▸ **Brief**: Once the line containing "- Express - Web Server" is found in the entries below, restate it and each following line word for word, stopping after the line containing "### Seed Database".

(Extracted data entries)
__________

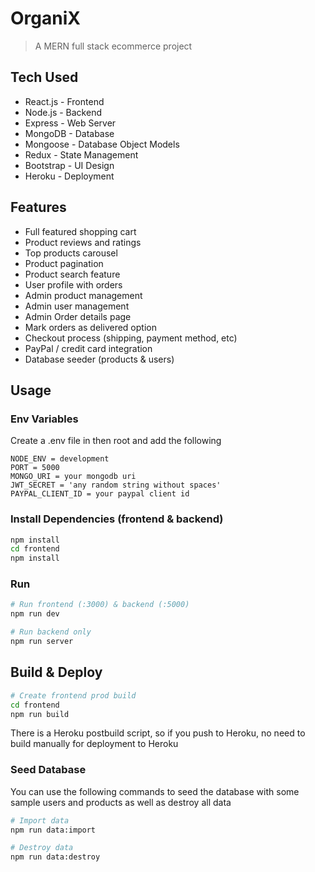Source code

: # OrganiX

> A MERN full stack ecommerce project

## Tech Used

- React.js - Frontend
- Node.js - Backend
- Express - Web Server
- MongoDB - Database
- Mongoose - Database Object Models
- Redux - State Management
- Bootstrap - UI Design
- Heroku - Deployment

## Features

- Full featured shopping cart
- Product reviews and ratings
- Top products carousel
- Product pagination
- Product search feature
- User profile with orders
- Admin product management
- Admin user management
- Admin Order details page
- Mark orders as delivered option
- Checkout process (shipping, payment method, etc)
- PayPal / credit card integration
- Database seeder (products & users)

## Usage

### Env Variables

Create a .env file in then root and add the following

```
NODE_ENV = development
PORT = 5000
MONGO_URI = your mongodb uri
JWT_SECRET = 'any random string without spaces'
PAYPAL_CLIENT_ID = your paypal client id
```

### Install Dependencies (frontend & backend)

```bash
npm install
cd frontend
npm install
```

### Run

```bash
# Run frontend (:3000) & backend (:5000)
npm run dev

# Run backend only
npm run server
```

## Build & Deploy

```bash
# Create frontend prod build
cd frontend
npm run build
```

There is a Heroku postbuild script, so if you push to Heroku, no need to build manually for deployment to Heroku

### Seed Database

You can use the following commands to seed the database with some sample users and products as well as destroy all data

```bash
# Import data
npm run data:import

# Destroy data
npm run data:destroy
```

__________

▸ **Solution for this problem**:
- Express - Web Server
- MongoDB - Database
- Mongoose - Database Object Models
- Redux - State Management
- Bootstrap - UI Design
- Heroku - Deployment

## Features

- Full featured shopping cart
- Product reviews and ratings
- Top products carousel
- Product pagination
- Product search feature
- User profile with orders
- Admin product management
- Admin user management
- Admin Order details page
- Mark orders as delivered option
- Checkout process (shipping, payment method, etc)
- PayPal / credit card integration
- Database seeder (products & users)

## Usage

### Env Variables

Create a .env file in then root and add the following

```
NODE_ENV = development
PORT = 5000
MONGO_URI = your mongodb uri
JWT_SECRET = 'any random string without spaces'
PAYPAL_CLIENT_ID = your paypal client id
```

### Install Dependencies (frontend & backend)

```bash
npm install
cd frontend
npm install
```

### Run

```bash
# Run frontend (:3000) & backend (:5000)
npm run dev

# Run backend only
npm run server
```

## Build & Deploy

```bash
# Create frontend prod build
cd frontend
npm run build
```

There is a Heroku postbuild script, so if you push to Heroku, no need to build manually for deployment to Heroku

### Seed Database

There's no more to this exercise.